■ What you have to do:
The full set of entries needs to be reproduced exactly.

Records from a collection

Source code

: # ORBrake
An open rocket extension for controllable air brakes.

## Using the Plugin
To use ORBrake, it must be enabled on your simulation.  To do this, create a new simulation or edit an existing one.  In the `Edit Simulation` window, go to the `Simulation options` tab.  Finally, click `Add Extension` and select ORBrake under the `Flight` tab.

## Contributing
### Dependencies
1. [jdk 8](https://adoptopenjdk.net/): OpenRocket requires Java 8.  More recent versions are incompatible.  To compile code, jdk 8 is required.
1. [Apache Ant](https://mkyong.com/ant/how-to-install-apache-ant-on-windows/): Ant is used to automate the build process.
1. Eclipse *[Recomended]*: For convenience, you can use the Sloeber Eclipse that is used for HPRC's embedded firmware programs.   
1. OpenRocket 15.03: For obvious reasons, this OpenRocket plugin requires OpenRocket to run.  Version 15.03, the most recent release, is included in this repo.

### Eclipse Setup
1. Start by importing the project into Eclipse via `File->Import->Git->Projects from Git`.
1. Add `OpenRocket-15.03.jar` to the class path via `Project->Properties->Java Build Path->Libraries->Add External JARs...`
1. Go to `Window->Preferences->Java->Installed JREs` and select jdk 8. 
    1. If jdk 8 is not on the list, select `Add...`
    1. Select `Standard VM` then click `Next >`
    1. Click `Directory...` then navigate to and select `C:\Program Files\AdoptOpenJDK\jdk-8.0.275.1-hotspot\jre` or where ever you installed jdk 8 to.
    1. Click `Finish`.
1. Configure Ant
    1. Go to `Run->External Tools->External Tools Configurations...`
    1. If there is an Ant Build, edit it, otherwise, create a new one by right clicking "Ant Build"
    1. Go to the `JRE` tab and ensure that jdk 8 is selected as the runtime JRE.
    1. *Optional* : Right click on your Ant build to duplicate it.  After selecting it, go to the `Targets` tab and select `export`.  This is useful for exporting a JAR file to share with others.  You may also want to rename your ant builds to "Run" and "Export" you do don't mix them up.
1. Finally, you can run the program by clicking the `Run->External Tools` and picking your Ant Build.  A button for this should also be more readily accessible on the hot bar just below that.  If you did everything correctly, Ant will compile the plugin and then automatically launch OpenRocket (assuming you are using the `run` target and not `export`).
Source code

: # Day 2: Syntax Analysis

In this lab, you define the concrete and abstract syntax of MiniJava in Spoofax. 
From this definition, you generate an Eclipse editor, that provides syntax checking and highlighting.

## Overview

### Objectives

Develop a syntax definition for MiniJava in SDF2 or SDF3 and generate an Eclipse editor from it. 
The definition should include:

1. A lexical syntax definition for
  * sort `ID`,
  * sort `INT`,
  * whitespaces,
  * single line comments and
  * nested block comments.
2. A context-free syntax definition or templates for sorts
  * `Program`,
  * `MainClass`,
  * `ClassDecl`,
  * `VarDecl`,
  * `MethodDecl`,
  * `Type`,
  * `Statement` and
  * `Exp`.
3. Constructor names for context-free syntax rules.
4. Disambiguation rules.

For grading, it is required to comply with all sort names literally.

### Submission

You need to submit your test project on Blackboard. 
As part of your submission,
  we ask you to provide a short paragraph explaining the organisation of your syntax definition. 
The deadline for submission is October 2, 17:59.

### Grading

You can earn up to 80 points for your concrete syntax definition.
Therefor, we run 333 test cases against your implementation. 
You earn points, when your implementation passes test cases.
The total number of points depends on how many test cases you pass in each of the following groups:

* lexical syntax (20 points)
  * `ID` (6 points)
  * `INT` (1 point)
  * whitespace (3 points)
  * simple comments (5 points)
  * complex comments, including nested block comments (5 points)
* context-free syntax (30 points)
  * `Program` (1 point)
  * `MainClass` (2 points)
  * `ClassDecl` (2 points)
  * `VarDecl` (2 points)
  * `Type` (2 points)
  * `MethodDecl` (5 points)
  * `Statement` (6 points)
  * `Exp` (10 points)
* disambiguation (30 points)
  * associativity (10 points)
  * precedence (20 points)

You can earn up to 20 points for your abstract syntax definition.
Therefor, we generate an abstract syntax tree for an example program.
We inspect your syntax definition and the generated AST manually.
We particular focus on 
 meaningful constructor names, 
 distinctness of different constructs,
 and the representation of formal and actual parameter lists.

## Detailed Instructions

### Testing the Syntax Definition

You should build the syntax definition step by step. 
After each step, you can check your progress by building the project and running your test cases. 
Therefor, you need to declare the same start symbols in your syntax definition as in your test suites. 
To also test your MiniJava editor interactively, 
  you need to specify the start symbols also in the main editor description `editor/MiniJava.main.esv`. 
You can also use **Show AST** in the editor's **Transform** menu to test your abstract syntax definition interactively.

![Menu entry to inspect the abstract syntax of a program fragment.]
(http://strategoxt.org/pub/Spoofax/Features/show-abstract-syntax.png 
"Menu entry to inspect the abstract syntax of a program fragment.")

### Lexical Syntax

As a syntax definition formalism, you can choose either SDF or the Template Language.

■ Exercise answer:
Source code

: # ORBrake
An open rocket extension for controllable air brakes.

## Using the Plugin
To use ORBrake, it must be enabled on your simulation.  To do this, create a new simulation or edit an existing one.  In the `Edit Simulation` window, go to the `Simulation options` tab.  Finally, click `Add Extension` and select ORBrake under the `Flight` tab.

## Contributing
### Dependencies
1. [jdk 8](https://adoptopenjdk.net/): OpenRocket requires Java 8.  More recent versions are incompatible.  To compile code, jdk 8 is required.
1. [Apache Ant](https://mkyong.com/ant/how-to-install-apache-ant-on-windows/): Ant is used to automate the build process.
1. Eclipse *[Recomended]*: For convenience, you can use the Sloeber Eclipse that is used for HPRC's embedded firmware programs.   
1. OpenRocket 15.03: For obvious reasons, this OpenRocket plugin requires OpenRocket to run.  Version 15.03, the most recent release, is included in this repo.

### Eclipse Setup
1. Start by importing the project into Eclipse via `File->Import->Git->Projects from Git`.
1. Add `OpenRocket-15.03.jar` to the class path via `Project->Properties->Java Build Path->Libraries->Add External JARs...`
1. Go to `Window->Preferences->Java->Installed JREs` and select jdk 8. 
    1. If jdk 8 is not on the list, select `Add...`
    1. Select `Standard VM` then click `Next >`
    1. Click `Directory...` then navigate to and select `C:\Program Files\AdoptOpenJDK\jdk-8.0.275.1-hotspot\jre` or where ever you installed jdk 8 to.
    1. Click `Finish`.
1. Configure Ant
    1. Go to `Run->External Tools->External Tools Configurations...`
    1. If there is an Ant Build, edit it, otherwise, create a new one by right clicking "Ant Build"
    1. Go to the `JRE` tab and ensure that jdk 8 is selected as the runtime JRE.
    1. *Optional* : Right click on your Ant build to duplicate it.  After selecting it, go to the `Targets` tab and select `export`.  This is useful for exporting a JAR file to share with others.  You may also want to rename your ant builds to "Run" and "Export" you do don't mix them up.
1. Finally, you can run the program by clicking the `Run->External Tools` and picking your Ant Build.  A button for this should also be more readily accessible on the hot bar just below that.  If you did everything correctly, Ant will compile the plugin and then automatically launch OpenRocket (assuming you are using the `run` target and not `export`).
Source code

: # Day 2: Syntax Analysis

In this lab, you define the concrete and abstract syntax of MiniJava in Spoofax. 
From this definition, you generate an Eclipse editor, that provides syntax checking and highlighting.

## Overview

### Objectives

Develop a syntax definition for MiniJava in SDF2 or SDF3 and generate an Eclipse editor from it. 
The definition should include:

1. A lexical syntax definition for
  * sort `ID`,
  * sort `INT`,
  * whitespaces,
  * single line comments and
  * nested block comments.
2. A context-free syntax definition or templates for sorts
  * `Program`,
  * `MainClass`,
  * `ClassDecl`,
  * `VarDecl`,
  * `MethodDecl`,
  * `Type`,
  * `Statement` and
  * `Exp`.
3. Constructor names for context-free syntax rules.
4. Disambiguation rules.

For grading, it is required to comply with all sort names literally.

### Submission

You need to submit your test project on Blackboard. 
As part of your submission,
  we ask you to provide a short paragraph explaining the organisation of your syntax definition. 
The deadline for submission is October 2, 17:59.

### Grading

You can earn up to 80 points for your concrete syntax definition.
Therefor, we run 333 test cases against your implementation. 
You earn points, when your implementation passes test cases.
The total number of points depends on how many test cases you pass in each of the following groups:

* lexical syntax (20 points)
  * `ID` (6 points)
  * `INT` (1 point)
  * whitespace (3 points)
  * simple comments (5 points)
  * complex comments, including nested block comments (5 points)
* context-free syntax (30 points)
  * `Program` (1 point)
  * `MainClass` (2 points)
  * `ClassDecl` (2 points)
  * `VarDecl` (2 points)
  * `Type` (2 points)
  * `MethodDecl` (5 points)
  * `Statement` (6 points)
  * `Exp` (10 points)
* disambiguation (30 points)
  * associativity (10 points)
  * precedence (20 points)

You can earn up to 20 points for your abstract syntax definition.
Therefor, we generate an abstract syntax tree for an example program.
We inspect your syntax definition and the generated AST manually.
We particular focus on 
 meaningful constructor names, 
 distinctness of different constructs,
 and the representation of formal and actual parameter lists.

## Detailed Instructions

### Testing the Syntax Definition

You should build the syntax definition step by step. 
After each step, you can check your progress by building the project and running your test cases. 
Therefor, you need to declare the same start symbols in your syntax definition as in your test suites. 
To also test your MiniJava editor interactively, 
  you need to specify the start symbols also in the main editor description `editor/MiniJava.main.esv`. 
You can also use **Show AST** in the editor's **Transform** menu to test your abstract syntax definition interactively.

![Menu entry to inspect the abstract syntax of a program fragment.]
(http://strategoxt.org/pub/Spoofax/Features/show-abstract-syntax.png 
"Menu entry to inspect the abstract syntax of a program fragment.")

### Lexical Syntax

As a syntax definition formalism, you can choose either SDF or the Template Language.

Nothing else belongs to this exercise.